Extracted records:

━━━━━━━━

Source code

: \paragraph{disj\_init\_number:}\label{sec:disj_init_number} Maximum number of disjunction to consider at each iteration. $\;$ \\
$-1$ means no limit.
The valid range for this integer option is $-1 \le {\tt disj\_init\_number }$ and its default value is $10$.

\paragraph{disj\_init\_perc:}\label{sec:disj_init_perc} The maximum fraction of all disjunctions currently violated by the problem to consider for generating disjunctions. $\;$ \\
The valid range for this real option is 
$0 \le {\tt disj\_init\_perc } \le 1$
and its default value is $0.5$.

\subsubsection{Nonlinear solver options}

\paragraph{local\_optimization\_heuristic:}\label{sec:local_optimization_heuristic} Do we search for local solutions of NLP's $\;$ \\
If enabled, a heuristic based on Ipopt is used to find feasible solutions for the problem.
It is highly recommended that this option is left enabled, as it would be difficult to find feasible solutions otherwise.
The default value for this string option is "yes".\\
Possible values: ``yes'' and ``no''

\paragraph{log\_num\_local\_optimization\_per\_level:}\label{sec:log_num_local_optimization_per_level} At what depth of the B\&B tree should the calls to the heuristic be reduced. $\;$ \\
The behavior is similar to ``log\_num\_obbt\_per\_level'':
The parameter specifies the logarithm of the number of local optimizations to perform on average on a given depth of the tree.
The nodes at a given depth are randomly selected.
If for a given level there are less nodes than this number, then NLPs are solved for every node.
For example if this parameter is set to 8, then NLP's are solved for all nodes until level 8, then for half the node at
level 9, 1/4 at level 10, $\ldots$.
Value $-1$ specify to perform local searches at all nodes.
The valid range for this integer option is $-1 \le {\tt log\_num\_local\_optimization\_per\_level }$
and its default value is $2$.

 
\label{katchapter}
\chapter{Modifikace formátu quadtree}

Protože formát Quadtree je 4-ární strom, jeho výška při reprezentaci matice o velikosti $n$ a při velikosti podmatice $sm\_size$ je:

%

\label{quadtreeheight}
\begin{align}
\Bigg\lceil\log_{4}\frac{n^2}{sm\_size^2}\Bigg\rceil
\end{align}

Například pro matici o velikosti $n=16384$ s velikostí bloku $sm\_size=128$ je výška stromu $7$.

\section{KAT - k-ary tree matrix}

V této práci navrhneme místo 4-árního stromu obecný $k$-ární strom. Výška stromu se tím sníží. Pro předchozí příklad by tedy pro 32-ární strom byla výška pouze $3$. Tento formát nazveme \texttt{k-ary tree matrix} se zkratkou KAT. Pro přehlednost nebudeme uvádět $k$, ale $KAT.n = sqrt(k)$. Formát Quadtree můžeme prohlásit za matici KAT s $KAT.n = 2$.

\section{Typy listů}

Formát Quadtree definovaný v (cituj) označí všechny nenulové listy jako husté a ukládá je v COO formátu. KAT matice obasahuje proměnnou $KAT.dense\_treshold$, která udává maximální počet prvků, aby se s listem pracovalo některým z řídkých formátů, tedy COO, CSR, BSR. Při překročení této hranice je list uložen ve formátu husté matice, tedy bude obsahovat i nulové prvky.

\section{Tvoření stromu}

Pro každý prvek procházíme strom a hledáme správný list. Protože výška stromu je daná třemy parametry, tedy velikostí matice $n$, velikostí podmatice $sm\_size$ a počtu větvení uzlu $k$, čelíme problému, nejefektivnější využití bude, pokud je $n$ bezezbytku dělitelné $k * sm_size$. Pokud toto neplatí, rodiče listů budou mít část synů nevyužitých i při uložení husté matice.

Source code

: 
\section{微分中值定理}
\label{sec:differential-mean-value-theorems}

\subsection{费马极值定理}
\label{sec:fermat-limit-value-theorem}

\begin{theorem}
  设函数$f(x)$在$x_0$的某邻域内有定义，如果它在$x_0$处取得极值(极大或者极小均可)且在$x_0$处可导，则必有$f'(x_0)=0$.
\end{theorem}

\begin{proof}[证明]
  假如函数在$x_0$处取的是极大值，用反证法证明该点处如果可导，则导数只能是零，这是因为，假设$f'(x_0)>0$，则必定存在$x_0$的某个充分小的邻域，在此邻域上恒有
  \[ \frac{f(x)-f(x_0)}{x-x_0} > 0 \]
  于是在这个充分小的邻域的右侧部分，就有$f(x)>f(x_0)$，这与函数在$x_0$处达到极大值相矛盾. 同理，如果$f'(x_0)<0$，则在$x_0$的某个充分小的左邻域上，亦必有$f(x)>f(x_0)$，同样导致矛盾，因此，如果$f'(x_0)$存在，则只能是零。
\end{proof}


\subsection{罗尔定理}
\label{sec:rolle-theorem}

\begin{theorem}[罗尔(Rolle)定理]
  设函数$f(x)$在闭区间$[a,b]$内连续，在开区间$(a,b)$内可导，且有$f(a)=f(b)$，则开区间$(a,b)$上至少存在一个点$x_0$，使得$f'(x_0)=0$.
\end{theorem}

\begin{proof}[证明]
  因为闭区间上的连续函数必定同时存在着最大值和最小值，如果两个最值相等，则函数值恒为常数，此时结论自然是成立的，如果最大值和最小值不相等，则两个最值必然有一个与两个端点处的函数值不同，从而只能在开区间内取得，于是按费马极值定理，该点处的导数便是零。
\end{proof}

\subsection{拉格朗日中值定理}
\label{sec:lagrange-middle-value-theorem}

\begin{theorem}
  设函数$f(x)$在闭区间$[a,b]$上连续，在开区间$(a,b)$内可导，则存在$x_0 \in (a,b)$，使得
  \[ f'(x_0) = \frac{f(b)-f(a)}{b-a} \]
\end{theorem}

━━━━━━━━

EXERCISE DIRECTIONS:
Look through the data above and return each line where the string "feasible" occurs.

TASK OUTPUT:
If enabled, a heuristic based on Ipopt is used to find feasible solutions for the problem.
It is highly recommended that this option is left enabled, as it would be difficult to find feasible solutions otherwise.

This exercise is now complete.